### TASK BRIEF
When the line containing "esta aplicação pode" appears in the data below, begin copying there and stop only after the line containing "O MVC é usado".

━━━━━ INFORMATION GIVEN ━━━━━

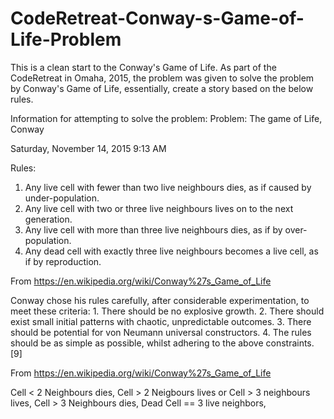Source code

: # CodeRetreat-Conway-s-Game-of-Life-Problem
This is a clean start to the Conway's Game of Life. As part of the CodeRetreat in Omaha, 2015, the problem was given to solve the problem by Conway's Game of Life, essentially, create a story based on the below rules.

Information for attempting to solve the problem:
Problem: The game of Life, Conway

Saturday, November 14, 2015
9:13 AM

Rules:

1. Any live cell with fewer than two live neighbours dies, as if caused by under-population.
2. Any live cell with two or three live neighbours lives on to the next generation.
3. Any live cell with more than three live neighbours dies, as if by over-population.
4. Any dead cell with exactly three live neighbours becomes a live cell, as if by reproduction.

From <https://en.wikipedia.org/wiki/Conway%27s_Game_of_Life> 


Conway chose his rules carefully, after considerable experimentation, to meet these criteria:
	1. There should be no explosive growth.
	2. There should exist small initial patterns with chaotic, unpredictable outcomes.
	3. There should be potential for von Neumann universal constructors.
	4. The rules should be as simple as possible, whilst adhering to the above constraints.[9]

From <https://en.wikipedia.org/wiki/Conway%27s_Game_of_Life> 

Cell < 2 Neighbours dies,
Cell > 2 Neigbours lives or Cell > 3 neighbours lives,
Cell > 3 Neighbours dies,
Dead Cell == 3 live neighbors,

━━━━━
━━━━━ INFORMATION GIVEN ━━━━━

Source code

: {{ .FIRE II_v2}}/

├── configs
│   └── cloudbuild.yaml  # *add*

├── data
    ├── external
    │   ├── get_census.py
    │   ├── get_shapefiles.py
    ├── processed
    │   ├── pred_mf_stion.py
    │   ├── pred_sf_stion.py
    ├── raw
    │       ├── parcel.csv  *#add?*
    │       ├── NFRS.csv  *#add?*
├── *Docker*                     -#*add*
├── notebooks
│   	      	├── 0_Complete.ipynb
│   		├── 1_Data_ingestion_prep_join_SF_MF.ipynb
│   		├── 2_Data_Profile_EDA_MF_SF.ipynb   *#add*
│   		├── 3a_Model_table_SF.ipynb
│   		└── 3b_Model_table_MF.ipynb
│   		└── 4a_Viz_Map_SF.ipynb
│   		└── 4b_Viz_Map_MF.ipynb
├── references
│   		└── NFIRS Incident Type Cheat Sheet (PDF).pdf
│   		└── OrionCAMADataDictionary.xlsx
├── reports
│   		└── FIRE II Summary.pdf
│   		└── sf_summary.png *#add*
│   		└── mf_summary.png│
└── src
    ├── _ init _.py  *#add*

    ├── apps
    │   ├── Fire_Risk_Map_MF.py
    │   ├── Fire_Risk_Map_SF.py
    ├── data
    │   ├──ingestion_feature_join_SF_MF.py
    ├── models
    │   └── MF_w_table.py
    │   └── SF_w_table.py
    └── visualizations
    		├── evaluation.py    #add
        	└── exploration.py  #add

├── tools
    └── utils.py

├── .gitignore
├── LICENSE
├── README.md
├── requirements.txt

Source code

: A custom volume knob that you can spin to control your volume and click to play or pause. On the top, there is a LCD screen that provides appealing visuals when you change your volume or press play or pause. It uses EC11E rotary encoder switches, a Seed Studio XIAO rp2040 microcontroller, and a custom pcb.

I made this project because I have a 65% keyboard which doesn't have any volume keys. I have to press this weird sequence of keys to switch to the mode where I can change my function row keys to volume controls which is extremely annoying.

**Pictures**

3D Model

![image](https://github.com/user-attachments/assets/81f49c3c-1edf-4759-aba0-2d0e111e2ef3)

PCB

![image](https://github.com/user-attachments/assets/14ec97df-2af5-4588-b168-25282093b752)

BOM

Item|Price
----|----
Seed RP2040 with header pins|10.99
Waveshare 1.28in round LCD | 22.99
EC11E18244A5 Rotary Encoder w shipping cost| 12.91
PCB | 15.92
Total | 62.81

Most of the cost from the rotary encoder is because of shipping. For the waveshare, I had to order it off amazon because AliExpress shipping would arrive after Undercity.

━━━━━
━━━━━ INFORMATION GIVEN ━━━━━

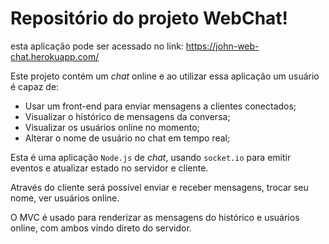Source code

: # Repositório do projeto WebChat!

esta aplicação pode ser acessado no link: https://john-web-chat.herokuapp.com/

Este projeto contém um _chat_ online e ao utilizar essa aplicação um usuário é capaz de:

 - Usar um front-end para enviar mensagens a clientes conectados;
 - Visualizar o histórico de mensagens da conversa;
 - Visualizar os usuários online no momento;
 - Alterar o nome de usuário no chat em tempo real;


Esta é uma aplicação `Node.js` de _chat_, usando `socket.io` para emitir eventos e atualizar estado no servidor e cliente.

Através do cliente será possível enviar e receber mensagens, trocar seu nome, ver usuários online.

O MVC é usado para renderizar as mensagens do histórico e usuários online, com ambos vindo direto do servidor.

━━━━━

### ANSWER
esta aplicação pode ser acessado no link: https://john-web-chat.herokuapp.com/

Este projeto contém um _chat_ online e ao utilizar essa aplicação um usuário é capaz de:

 - Usar um front-end para enviar mensagens a clientes conectados;
 - Visualizar o histórico de mensagens da conversa;
 - Visualizar os usuários online no momento;
 - Alterar o nome de usuário no chat em tempo real;


Esta é uma aplicação `Node.js` de _chat_, usando `socket.io` para emitir eventos e atualizar estado no servidor e cliente.

Através do cliente será possível enviar e receber mensagens, trocar seu nome, ver usuários online.

O MVC é usado para renderizar as mensagens do histórico e usuários online, com ambos vindo direto do servidor.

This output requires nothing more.